Die Vorarlbergerin erlitt am Samstag bei ihrem Sturz in der Weltcup-Abfahrt von Zauchensee einen Riss des vorderen Kreuzbandes, einen Einriss des Seitenbandes sowie eine Quetschung des Außenmeniskus im rechten Knie. Die 24-Jährige wird in der Klinik Kettenbrücke in Innsbruck operiert, wie der ÖSV mitteilte. Egger war als Zweite der Abfahrt in St. Moritz im Dezember erstmals auf das Weltcup-Podest gefahren.
Egger wollte zunächst noch selbst ins Ziel fahren, hatte beim Ski-Anschnallen aber gemerkt, dass dies nicht möglich ist. Sie wurde mit dem Helikopter von der Rennstrecke geborgen und für eine Magnetresonanz-Untersuchung ins Krankenhaus Radstadt gebracht, wo die Diagnose gestellt wurde.
Für Österreichs Alpinskiteam der Frauen ist es der bereits zweite bittere Ausfall im noch jungen neuen Jahr nach jenem von Technik-Spezialistin Katharina Liensberger. Die Vorarlbergerin erlitt am 2. Jänner beim Training in St. Michael/Lungau bei einem Sturz eine Fraktur des Schienbeinkopfs sowie einen Meniskus- und einen Innenbandriss im rechten Knie. Und begrub damit ihre Olympia-Träume ebenso wie nun Egger.
Assinger: "Das tut schon weh"
"Das tut schon weh, weil Magdalena gute Resultate gehabt hat und sich gut präsentiert hat.
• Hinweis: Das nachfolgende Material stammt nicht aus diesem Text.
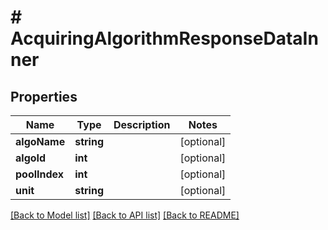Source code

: # # AcquiringAlgorithmResponseDataInner

## Properties

Name | Type | Description | Notes
------------ | ------------- | ------------- | -------------
**algoName** | **string** |  | [optional]
**algoId** | **int** |  | [optional]
**poolIndex** | **int** |  | [optional]
**unit** | **string** |  | [optional]

[[Back to Model list]](../../README.md#models) [[Back to API list]](../../README.md#endpoints) [[Back to README]](../../README.md)
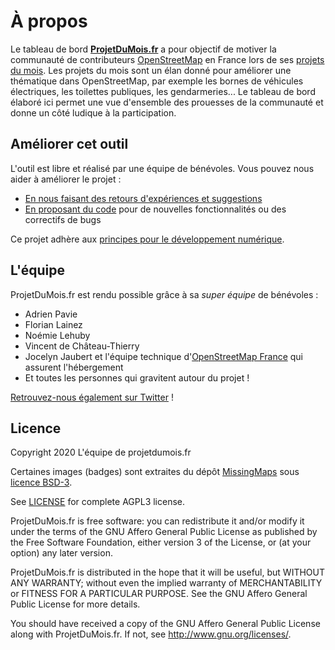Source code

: # À propos

Le tableau de bord __[ProjetDuMois.fr](https://projetdumois.fr)__ a pour objectif de motiver la communauté de contributeurs [OpenStreetMap](https://openstreetmap.fr) en France lors de ses [projets du mois](https://wiki.openstreetmap.org/wiki/FR:Project_of_the_month). Les projets du mois sont un élan donné pour améliorer une thématique dans OpenStreetMap, par exemple les bornes de véhicules électriques, les toilettes publiques, les gendarmeries... Le tableau de bord élaboré ici permet une vue d'ensemble des prouesses de la communauté et donne un côté ludique à la participation.


## Améliorer cet outil

L'outil est libre et réalisé par une équipe de bénévoles. Vous pouvez nous aider à améliorer le projet :

* [En nous faisant des retours d'expériences et suggestions](https://github.com/vdct/ProjetDuMois/issues)
* [En proposant du code](DEVELOP.md) pour de nouvelles fonctionnalités ou des correctifs de bugs

Ce projet adhère aux [principes pour le développement numérique](https://digitalprinciples.org/).


## L'équipe

ProjetDuMois.fr est rendu possible grâce à sa _super équipe_ de bénévoles :

* Adrien Pavie
* Florian Lainez
* Noémie Lehuby
* Vincent de Château-Thierry
* Jocelyn Jaubert et l'équipe technique d'[OpenStreetMap France](https://openstreetmap.fr) qui assurent l'hébergement
* Et toutes les personnes qui gravitent autour du projet !

[Retrouvez-nous également sur Twitter](https://twitter.com/projetdumois) !


## Licence

Copyright 2020 L'équipe de projetdumois.fr

Certaines images (badges) sont extraites du dépôt [MissingMaps](https://github.com/MissingMaps/users) sous [licence BSD-3](https://github.com/MissingMaps/users/blob/master/LICENSE).

See [LICENSE](LICENSE.txt) for complete AGPL3 license.

ProjetDuMois.fr is free software: you can redistribute it and/or modify it under the terms of the GNU Affero General Public License as published by the Free Software Foundation, either version 3 of the License, or (at your option) any later version.

ProjetDuMois.fr is distributed in the hope that it will be useful, but WITHOUT ANY WARRANTY; without even the implied warranty of MERCHANTABILITY or FITNESS FOR A PARTICULAR PURPOSE.  See the GNU Affero General Public License for more details.

You should have received a copy of the GNU Affero General Public License along with ProjetDuMois.fr. If not, see http://www.gnu.org/licenses/.
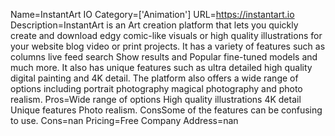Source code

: Name=InstantArt IO
Category=['Animation']
URL=https://instantart.io
Description=InstantArt is an Art creation platform that lets you quickly create and download edgy comic-like visuals or high quality illustrations for your website blog video or print projects. It has a variety of features such as columns live feed search Show results and Popular fine-tuned models and much more. It also has unique features such as ultra detailed high quality digital painting and 4K detail. The platform also offers a wide range of options including portrait photography magical photography and photo realism.
Pros=Wide range of options High quality illustrations 4K detail Unique features Photo realism. ConsSome of the features can be confusing to use.
Cons=nan
Pricing=Free
Company Address=nan
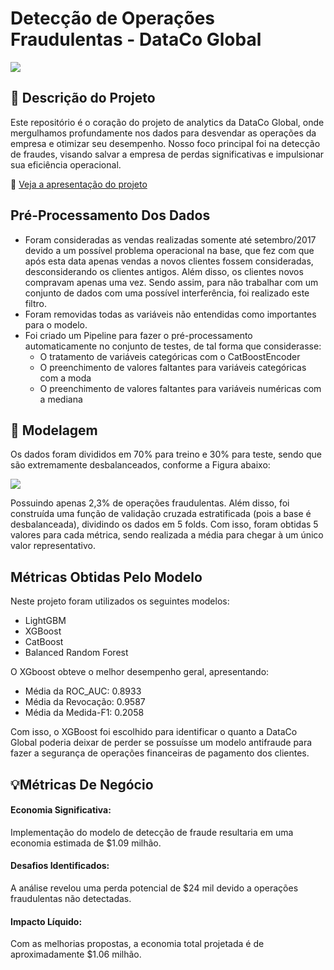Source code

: # Detecção de Operações Fraudulentas - DataCo Global
<img src=https://i.ibb.co/FbkZDPw/fraude.png>

## 🚀 Descrição do Projeto
Este repositório é o coração do projeto de analytics da DataCo Global, onde mergulhamos profundamente nos dados para desvendar as operações da empresa e otimizar seu desempenho. Nosso foco principal foi na detecção de fraudes, visando salvar a empresa de perdas significativas e impulsionar sua eficiência operacional.

📄 [Veja a apresentação do projeto]()


## Pré-Processamento Dos Dados
- Foram consideradas as vendas realizadas somente até setembro/2017 devido a um possível problema operacional na base, que fez com que após esta data apenas vendas a novos clientes fossem consideradas, desconsiderando os clientes antigos. Além disso, os clientes novos compravam apenas uma vez. Sendo assim, para não trabalhar com um conjunto de dados com uma possível interferência, foi realizado este filtro.
- Foram removidas todas as variáveis não entendidas como importantes para o modelo.
- Foi criado um Pipeline para fazer o pré-processamento automaticamente no conjunto de testes, de tal forma que considerasse:
  - O tratamento de variáveis categóricas com o CatBoostEncoder
  - O preenchimento de valores faltantes para variáveis categóricas com a moda
  - O preenchimento de valores faltantes para variáveis numéricas com a mediana
 
## 🤖 Modelagem

Os dados foram divididos em 70% para treino e 30% para teste, sendo que são extremamente desbalanceados, conforme a Figura abaixo:

<img src="https://i.ibb.co/7zjpbkF/fraude.png">

Possuindo apenas 2,3% de operações fraudulentas. Além disso, foi construída uma função de validação cruzada estratificada (pois a base é desbalanceada), dividindo os dados em 5 folds. Com isso, foram obtidas 5 valores para cada métrica, sendo realizada a média para chegar à um único valor representativo.

## Métricas Obtidas Pelo Modelo
Neste projeto foram utilizados os seguintes modelos:

- LightGBM
- XGBoost
- CatBoost
- Balanced Random Forest

O XGboost obteve o melhor desempenho geral, apresentando:

- Média da ROC_AUC: 0.8933
- Média da Revocação: 0.9587
- Média da Medida-F1: 0.2058

Com isso, o XGBoost foi escolhido para identificar o quanto a DataCo Global poderia deixar de perder se possuísse um modelo antifraude para fazer a segurança de operações financeiras de pagamento dos clientes.

## 💡Métricas De Negócio
<h4> Economia Significativa:</h4> Implementação do modelo de detecção de fraude resultaria em uma economia estimada de $1.09 milhão.
<h4> Desafios Identificados:</h4> A análise revelou uma perda potencial de $24 mil devido a operações fraudulentas não detectadas.
<h4> Impacto Líquido:</h4> Com as melhorias propostas, a economia total projetada é de aproximadamente $1.06 milhão.


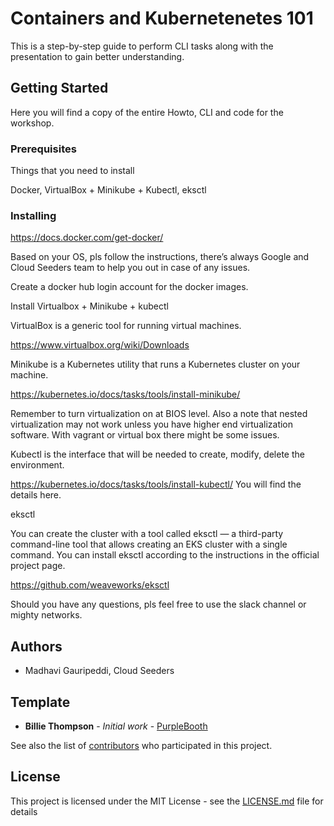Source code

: # Containers and Kubernetenetes 101

This is a step-by-step guide to perform CLI tasks along with the presentation to gain better understanding.

## Getting Started

Here you will find a copy of the entire Howto, CLI and code for the workshop.

### Prerequisites

Things that you need to install

Docker,
VirtualBox + Minikube + Kubectl,
eksctl

### Installing

https://docs.docker.com/get-docker/

Based on your OS, pls follow the instructions, there’s always Google and Cloud Seeders team to help you out in case of any issues.

Create a docker hub login account for the docker images.

Install Virtualbox + Minikube + kubectl

VirtualBox is a generic tool for running virtual machines.

https://www.virtualbox.org/wiki/Downloads

Minikube is a Kubernetes utility that runs a Kubernetes cluster on your machine.

https://kubernetes.io/docs/tasks/tools/install-minikube/

Remember to turn virtualization on at BIOS level. Also a note that nested virtualization may not work unless you have higher end virtualization software. With vagrant or virtual box there might be some issues.

Kubectl is the interface that will be needed to create, modify, delete the environment.

https://kubernetes.io/docs/tasks/tools/install-kubectl/ You will find the details here.

eksctl

You can create the cluster with a tool called eksctl — a third-party command-line tool that allows creating an EKS cluster with a single command. You can install eksctl according to the instructions in the official project page.

https://github.com/weaveworks/eksctl

Should you have any questions, pls feel free to use the slack channel or mighty networks.

## Authors
* Madhavi Gauripeddi, Cloud Seeders

## Template
* **Billie Thompson** - *Initial work* - [PurpleBooth](https://github.com/PurpleBooth)

See also the list of [contributors](https://github.com/your/project/contributors) who participated in this project.

## License

This project is licensed under the MIT License - see the [LICENSE.md](LICENSE.md) file for details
Auch in Hinblick auf das, was im Februar kommt", sagte ÖSV-Frauen-Cheftrainer Roland Assinger zur APA. "Sie war nicht gut positioniert, bissl schlampig am Außenski, dann hat der in diesem Neuschnee gebissen. Oder besser gesagt, dann entsteht eine gewisse Eigenständigkeit vom Ski, wenn man ihn nicht belastet. Dann ist sie zu Sturz gekommen, hat noch das Tor touchiert und anschließend das Netz", schilderte er den Unfall.